# PyTerrier demonstration for msmarco_document

This notebook demonstrates retrieval using PyTerrier on the MSMARCO Document Ranking corpus.

About the corpus: A document ranking corpus containing 3.2 million documents. Also used by the TREC Deep Learning track.

In [1]:

#!pip install -q python-terrier
import pyterrier as pt
if not pt.started():
    pt.init()

from pyterrier.measures import *
dataset = pt.get_dataset('msmarco_document')
        

PyTerrier 0.7.0 has loaded Terrier 5.6 (built by craigmacdonald on 2021-09-17 13:27)


## Systems using index variant terrier_stemmed
Terrier's default Porter stemming, and stopwords removed.

In [2]:
bm25_terrier_stemmed = pt.BatchRetrieve.from_dataset('msmarco_document', 'terrier_stemmed', wmodel='BM25', num_results=100)

dph_terrier_stemmed = pt.BatchRetrieve.from_dataset('msmarco_document', 'terrier_stemmed', wmodel='DPH', num_results=100)

dph_bo1_terrier_stemmed = dph_terrier_stemmed >> pt.rewrite.Bo1QueryExpansion(pt.get_dataset('msmarco_document').get_index('terrier_stemmed')) >> dph_terrier_stemmed


## Systems using index variant terrier_stemmed_text
Terrier's default Porter stemming, and stopwords removed. Text is also saved in the MetaIndex to facilitate BERT-based reranking.

In [3]:
#!pip install git+https://github.com/Georgetown-IR-Lab/OpenNIR.git
import onir_pt
# Lets use a Vanilla BERT ranker from OpenNIR. We'll use the Capreolus model available from Huggingface
vanilla_bert = onir_pt.reranker('hgf4_joint',  text_field='body', ranker_config={'model': 'Capreolus/bert-base-msmarco', 'norm': 'softmax-2'})

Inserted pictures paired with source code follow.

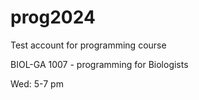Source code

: # prog2024
Test account for programming course

BIOL-GA 1007 - programming for Biologists

Wed: 5-7 pm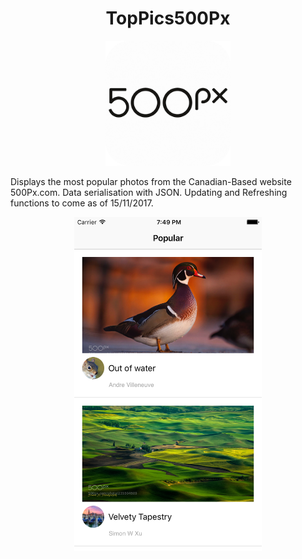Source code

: <h1 align= "center">  TopPics500Px</h1>

<p align="center">
  <img width="200" height="200" src="/Screenshots/AppIcon.png">
</p>



Displays the most popular photos from the Canadian-Based website 500Px.com. 
Data serialisation with JSON.
Updating and Refreshing functions to come as of 15/11/2017.



<p align="center">
  <img width="300" height="534" src="/Screenshots/Simulator Screen Shot.png">
</p>

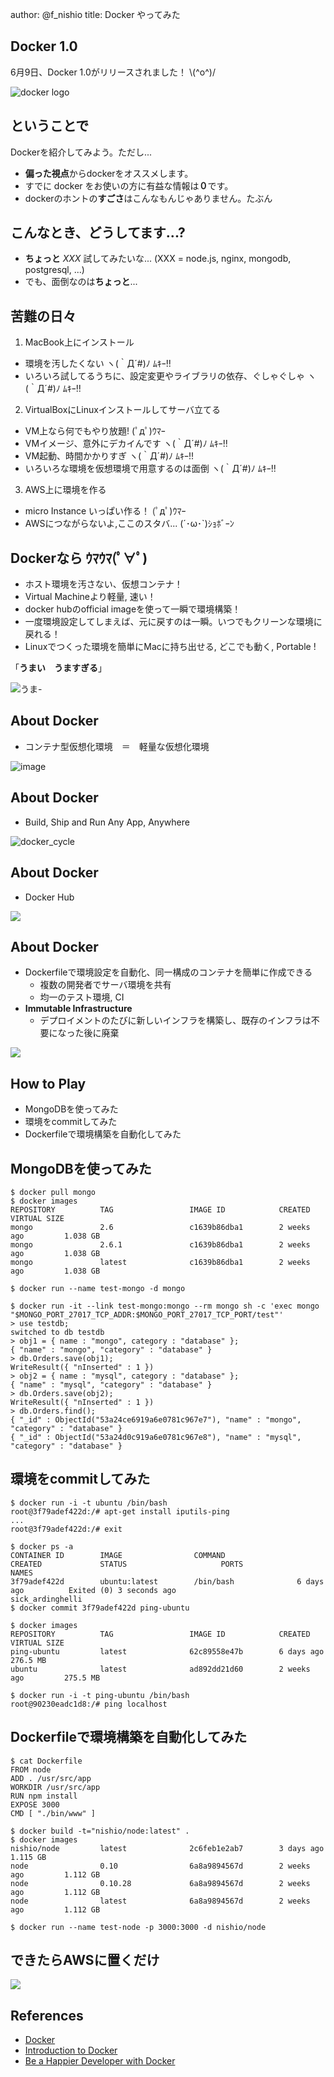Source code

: author: @f_nishio
title: Docker やってみた

## Docker 1.0

6月9日、Docker 1.0がリリースされました！ \\(^o^)/

![docker logo](./images/docker.png)

## ということで

Dockerを紹介してみよう。ただし...

- **偏った視点**からdockerをオススメします。
- すでに docker をお使いの方に有益な情報は**０**です。
- dockerのホントの**すごさ**はこんなもんじゃありません。たぶん

## こんなとき、どうしてます...?
- **ちょっと** _XXX_ 試してみたいな... (XXX = node.js, nginx, mongodb, postgresql, ...)
- でも、面倒なのは**ちょっと**...

## 苦難の日々
1. MacBook上にインストール
  - 環境を汚したくない ヽ(｀Д´#)ﾉ ﾑｷｰ!!
  - いろいろ試してるうちに、設定変更やライブラリの依存、ぐしゃぐしゃ ヽ(｀Д´#)ﾉ ﾑｷｰ!!
2. VirtualBoxにLinuxインストールしてサーバ立てる
  - VM上なら何でもやり放題! (ﾟдﾟ)ｳﾏｰ
  - VMイメージ、意外にデカイんです ヽ(｀Д´#)ﾉ ﾑｷｰ!!
  - VM起動、時間かかりすぎ ヽ(｀Д´#)ﾉ ﾑｷｰ!!
  - いろいろな環境を仮想環境で用意するのは面倒 ヽ(｀Д´#)ﾉ ﾑｷｰ!!
3. AWS上に環境を作る
  - micro Instance いっぱい作る！ (ﾟдﾟ)ｳﾏｰ
  - AWSにつながらないよ,ここのスタバ... (´･ω･`)ｼｮﾎﾞｰﾝ

## Dockerなら ｳﾏｳﾏ(ﾟ∀ﾟ)
- ホスト環境を汚さない、仮想コンテナ！
- Virtual Machineより軽量, 速い！
- docker hubのofficial imageを使って一瞬で環境構築！
- 一度環境設定してしまえば、元に戻すのは一瞬。いつでもクリーンな環境に戻れる！
- Linuxでつくった環境を簡単にMacに持ち出せる, どこでも動く, Portable !

「**うまい　うますぎる**」

![うま-](./images/umai.jpg)

## About Docker
- コンテナ型仮想化環境　＝　軽量な仮想化環境

![image](./images/Screenshot_from_docker.io_about.png)

## About Docker
- Build, Ship and Run Any App, Anywhere

![docker_cycle](./images/build_ship_run.gif)

## About Docker
- Docker Hub

![](./images/Docker_Hub_Registry_-_Repositories_of_Docker_Images.png)

## About Docker
- Dockerfileで環境設定を自動化、同一構成のコンテナを簡単に作成できる
  - 複数の開発者でサーバ環境を共有
  - 均一のテスト環境, CI
- **Immutable Infrastructure**
  - デプロイメントのたびに新しいインフラを構築し、既存のインフラは不要になった後に廃棄

![](./images/Docker_introduction.png)

## How to Play
- MongoDBを使ってみた
- 環境をcommitしてみた
- Dockerfileで環境構築を自動化してみた

## MongoDBを使ってみた
    $ docker pull mongo
    $ docker images
    REPOSITORY          TAG                 IMAGE ID            CREATED             VIRTUAL SIZE
    mongo               2.6                 c1639b86dba1        2 weeks ago         1.038 GB
    mongo               2.6.1               c1639b86dba1        2 weeks ago         1.038 GB
    mongo               latest              c1639b86dba1        2 weeks ago         1.038 GB

    $ docker run --name test-mongo -d mongo

    $ docker run -it --link test-mongo:mongo --rm mongo sh -c 'exec mongo "$MONGO_PORT_27017_TCP_ADDR:$MONGO_PORT_27017_TCP_PORT/test"'
    > use testdb;
    switched to db testdb
    > obj1 = { name : "mongo", category : "database" };
    { "name" : "mongo", "category" : "database" }
    > db.Orders.save(obj1);
    WriteResult({ "nInserted" : 1 })
    > obj2 = { name : "mysql", category : "database" };
    { "name" : "mysql", "category" : "database" }
    > db.Orders.save(obj2);
    WriteResult({ "nInserted" : 1 })
    > db.Orders.find();
    { "_id" : ObjectId("53a24ce6919a6e0781c967e7"), "name" : "mongo", "category" : "database" }
    { "_id" : ObjectId("53a24d0c919a6e0781c967e8"), "name" : "mysql", "category" : "database" }

## 環境をcommitしてみた
    $ docker run -i -t ubuntu /bin/bash
    root@3f79adef422d:/# apt-get install iputils-ping
    ...
    root@3f79adef422d:/# exit

    $ docker ps -a
    CONTAINER ID        IMAGE                COMMAND                CREATED             STATUS                     PORTS               NAMES
    3f79adef422d        ubuntu:latest        /bin/bash              6 days ago          Exited (0) 3 seconds ago                       sick_ardinghelli
    $ docker commit 3f79adef422d ping-ubuntu

    $ docker images
    REPOSITORY          TAG                 IMAGE ID            CREATED             VIRTUAL SIZE
    ping-ubuntu         latest              62c89558e47b        6 days ago          276.5 MB
    ubuntu              latest              ad892dd21d60        2 weeks ago         275.5 MB

    $ docker run -i -t ping-ubuntu /bin/bash
    root@90230eadc1d8:/# ping localhost

## Dockerfileで環境構築を自動化してみた
    $ cat Dockerfile
    FROM node
    ADD . /usr/src/app
    WORKDIR /usr/src/app
    RUN npm install
    EXPOSE 3000
    CMD [ "./bin/www" ]

    $ docker build -t="nishio/node:latest" .
    $ docker images
    nishio/node         latest              2c6feb1e2ab7        3 days ago          1.115 GB
    node                0.10                6a8a9894567d        2 weeks ago         1.112 GB
    node                0.10.28             6a8a9894567d        2 weeks ago         1.112 GB
    node                latest              6a8a9894567d        2 weeks ago         1.112 GB

    $ docker run --name test-node -p 3000:3000 -d nishio/node

## できたらAWSに置くだけ

![](./images/aws_docker.png)

## References

- [Docker](http://www.docker.com/ "Docker")
- [Introduction to Docker](http://www.slideshare.net/dotCloud/docker-intro-november)
- [Be a Happier Developer with Docker](http://www.slideshare.net/dotCloud/be-a-happier-developer-with-docker-tricks-of-the-trade-35851445?ref=http://blog.docker.com/)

Better speed can be achieved with apex installed from https://www.github.com/nvidia/apex.


In [4]:
bm25_bert_terrier_stemmed_text = pt.BatchRetrieve.from_dataset('msmarco_document', 'terrier_stemmed_text', wmodel='BM25', metadata=['docno', 'title', 'body'], num_results=100) >> pt.text.sliding(length=128, stride=64, prepend_attr='title') >> vanilla_bert >> pt.text.max_passage()


14:00:11.859 [main] WARN org.terrier.structures.BaseCompressingMetaIndex - File /local/tr.collections/data.terrier.org/pyterrier_prebuilt/pyt_home/corpora/msmarco_document/index/terrier_stemmed_text/data.meta-0.fsomapfile containing reverse meta mapping for keydocno is missing. Reverse lookups for this key will be disabled
14:00:11.890 [main] WARN org.terrier.structures.BaseCompressingMetaIndex - Structure meta reading data file directly from disk (SLOW) - try index.meta.data-source=fileinmem in the index properties file. 4.3 GiB of memory would be required.


## Systems using index variant terrier_stemmed_docT5query
Terrier index using docT5query. Porter stemming and stopword removal applied.

In [5]:
bm25_terrier_stemmed_docT5query = pt.BatchRetrieve.from_dataset('msmarco_document', 'terrier_stemmed_docT5query', wmodel='BM25', num_results=100)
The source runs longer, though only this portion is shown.